Stored data

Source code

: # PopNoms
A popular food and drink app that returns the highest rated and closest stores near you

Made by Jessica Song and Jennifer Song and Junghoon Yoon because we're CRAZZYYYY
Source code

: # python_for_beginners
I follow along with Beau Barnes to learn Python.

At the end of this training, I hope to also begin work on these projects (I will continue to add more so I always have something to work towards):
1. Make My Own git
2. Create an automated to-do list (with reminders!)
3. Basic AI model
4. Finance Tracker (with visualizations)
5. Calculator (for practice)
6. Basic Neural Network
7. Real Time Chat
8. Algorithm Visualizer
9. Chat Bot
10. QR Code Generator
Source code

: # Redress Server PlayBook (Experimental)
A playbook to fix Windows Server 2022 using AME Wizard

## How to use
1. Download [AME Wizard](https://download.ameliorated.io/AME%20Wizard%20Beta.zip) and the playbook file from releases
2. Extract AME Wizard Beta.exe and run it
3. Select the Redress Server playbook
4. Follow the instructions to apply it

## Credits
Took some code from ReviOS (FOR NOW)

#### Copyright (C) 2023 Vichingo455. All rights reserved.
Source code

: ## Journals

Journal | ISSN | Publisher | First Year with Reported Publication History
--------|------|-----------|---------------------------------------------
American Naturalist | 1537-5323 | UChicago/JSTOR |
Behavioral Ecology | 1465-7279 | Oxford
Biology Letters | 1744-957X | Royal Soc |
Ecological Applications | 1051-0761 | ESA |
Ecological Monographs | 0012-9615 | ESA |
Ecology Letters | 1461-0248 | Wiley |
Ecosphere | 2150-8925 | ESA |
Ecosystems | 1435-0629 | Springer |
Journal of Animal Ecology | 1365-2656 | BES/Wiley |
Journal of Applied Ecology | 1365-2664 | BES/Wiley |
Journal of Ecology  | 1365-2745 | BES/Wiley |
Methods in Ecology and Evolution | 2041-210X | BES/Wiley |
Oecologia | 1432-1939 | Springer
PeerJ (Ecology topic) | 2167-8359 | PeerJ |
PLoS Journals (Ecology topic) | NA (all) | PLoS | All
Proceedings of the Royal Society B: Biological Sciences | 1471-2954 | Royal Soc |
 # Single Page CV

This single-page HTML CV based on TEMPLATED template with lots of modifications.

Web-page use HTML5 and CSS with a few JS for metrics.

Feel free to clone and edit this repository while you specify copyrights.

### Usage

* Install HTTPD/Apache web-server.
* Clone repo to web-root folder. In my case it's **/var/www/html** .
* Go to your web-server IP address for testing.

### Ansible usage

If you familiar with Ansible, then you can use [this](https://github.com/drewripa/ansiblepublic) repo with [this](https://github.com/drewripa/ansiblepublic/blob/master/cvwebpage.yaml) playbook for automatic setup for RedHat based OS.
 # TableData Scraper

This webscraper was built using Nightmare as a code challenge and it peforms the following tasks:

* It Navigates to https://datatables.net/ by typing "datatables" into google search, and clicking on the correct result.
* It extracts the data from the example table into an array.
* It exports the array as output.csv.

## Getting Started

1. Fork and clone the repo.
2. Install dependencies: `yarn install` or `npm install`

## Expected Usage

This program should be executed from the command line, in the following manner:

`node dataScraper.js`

Task description: Transcribe, exactly and without additions, the lines of the records above, beginning with the line that contains "Methods in Ecology" and ending with the line that contains "### Ansible usage", both included.

Completed exercise:
Methods in Ecology and Evolution | 2041-210X | BES/Wiley |
Oecologia | 1432-1939 | Springer
PeerJ (Ecology topic) | 2167-8359 | PeerJ |
PLoS Journals (Ecology topic) | NA (all) | PLoS | All
Proceedings of the Royal Society B: Biological Sciences | 1471-2954 | Royal Soc |
 # Single Page CV

This single-page HTML CV based on TEMPLATED template with lots of modifications.

Web-page use HTML5 and CSS with a few JS for metrics.

Feel free to clone and edit this repository while you specify copyrights.

### Usage

* Install HTTPD/Apache web-server.
* Clone repo to web-root folder. In my case it's **/var/www/html** .
* Go to your web-server IP address for testing.

### Ansible usage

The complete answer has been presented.